There comes a point in your life when you realize:
Who matters, who never did, who won't anymore... And who always will.
So, don't worry about people from your past,
There's a reason why they didn't make it to your future. Marriage is a relationship in which one person is always right, and the other is a husband.
There's now table tennis on a Friday night so, if it’s a long time since your ping has been ponged ....
Help needed on Saturday 13th November to move a delivery of 30 paving slabs and some railings across the lock. Need to be there at 8.30am when the delivery is scheduled.
Despite requests in previous newsletters, there still aren’t enough people on the bar rota to share opening/closing etc so I do hope that loads of you have responded positively to Frank’s letter asking for support.
A job shared is a job halved and all that .......
Then everyone can enjoy themselves.
Bar staff also still needed for private functions. Jackie Budd’s the person to call,
Just in case you didn’t receive the EA’s Order 2010 sent out by David Sowter - probably won’t if not on email - the following is an excerpt. Please ‘phone a friend’ with email if you want the rest.

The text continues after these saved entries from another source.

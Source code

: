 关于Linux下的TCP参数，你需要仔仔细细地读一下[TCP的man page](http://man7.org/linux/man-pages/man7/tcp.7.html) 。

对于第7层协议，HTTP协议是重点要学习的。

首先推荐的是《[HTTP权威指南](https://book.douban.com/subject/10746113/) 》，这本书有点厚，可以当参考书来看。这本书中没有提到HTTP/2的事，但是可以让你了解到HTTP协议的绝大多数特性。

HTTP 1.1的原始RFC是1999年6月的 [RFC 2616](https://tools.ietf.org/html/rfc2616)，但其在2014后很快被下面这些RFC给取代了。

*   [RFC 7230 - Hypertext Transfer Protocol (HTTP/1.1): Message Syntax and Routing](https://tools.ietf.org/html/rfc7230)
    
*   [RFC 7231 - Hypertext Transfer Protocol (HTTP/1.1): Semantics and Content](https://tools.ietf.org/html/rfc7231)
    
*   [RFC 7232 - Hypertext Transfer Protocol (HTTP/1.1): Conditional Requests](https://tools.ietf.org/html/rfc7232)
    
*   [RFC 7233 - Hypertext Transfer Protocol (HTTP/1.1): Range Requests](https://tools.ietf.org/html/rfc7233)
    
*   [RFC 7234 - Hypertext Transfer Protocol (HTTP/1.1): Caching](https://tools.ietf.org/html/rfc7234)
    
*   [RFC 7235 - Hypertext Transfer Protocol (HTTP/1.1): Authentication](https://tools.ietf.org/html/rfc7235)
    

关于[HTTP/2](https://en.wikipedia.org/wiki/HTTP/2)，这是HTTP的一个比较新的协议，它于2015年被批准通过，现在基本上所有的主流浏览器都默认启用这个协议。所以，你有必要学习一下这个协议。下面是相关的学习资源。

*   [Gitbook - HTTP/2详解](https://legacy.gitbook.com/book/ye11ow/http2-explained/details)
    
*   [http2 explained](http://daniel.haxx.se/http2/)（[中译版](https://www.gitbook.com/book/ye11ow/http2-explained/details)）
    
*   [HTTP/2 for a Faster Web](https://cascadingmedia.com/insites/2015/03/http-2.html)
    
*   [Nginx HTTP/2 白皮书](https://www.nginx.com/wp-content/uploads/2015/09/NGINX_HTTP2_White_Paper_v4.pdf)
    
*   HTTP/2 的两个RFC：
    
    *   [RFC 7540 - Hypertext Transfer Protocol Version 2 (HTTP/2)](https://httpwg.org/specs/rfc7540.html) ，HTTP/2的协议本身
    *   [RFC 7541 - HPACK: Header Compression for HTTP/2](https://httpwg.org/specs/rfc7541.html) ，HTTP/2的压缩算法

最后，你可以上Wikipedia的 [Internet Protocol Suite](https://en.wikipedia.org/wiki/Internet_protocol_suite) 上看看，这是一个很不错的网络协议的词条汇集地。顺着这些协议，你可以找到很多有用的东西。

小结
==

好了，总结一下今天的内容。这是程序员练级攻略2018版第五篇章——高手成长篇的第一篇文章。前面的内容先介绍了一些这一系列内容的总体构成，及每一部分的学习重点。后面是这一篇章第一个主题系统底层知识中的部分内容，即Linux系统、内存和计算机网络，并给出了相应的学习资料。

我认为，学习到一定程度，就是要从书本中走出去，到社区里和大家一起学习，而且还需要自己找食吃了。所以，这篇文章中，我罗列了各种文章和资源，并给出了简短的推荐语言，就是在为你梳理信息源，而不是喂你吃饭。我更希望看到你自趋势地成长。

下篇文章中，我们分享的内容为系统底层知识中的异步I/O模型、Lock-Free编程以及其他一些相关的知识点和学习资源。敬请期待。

All boats kept on the river must be registered
If you keep your boat on the River Thames, you will now need to register it and pay the full annual charge, even if you do not use it.
This requirement extends to every part of the River Thames including backwaters and marinas.
We will offer an introductory period until 1 April 2011 to give you the opportunity to register your boat or remove it from river before we take enforcement action.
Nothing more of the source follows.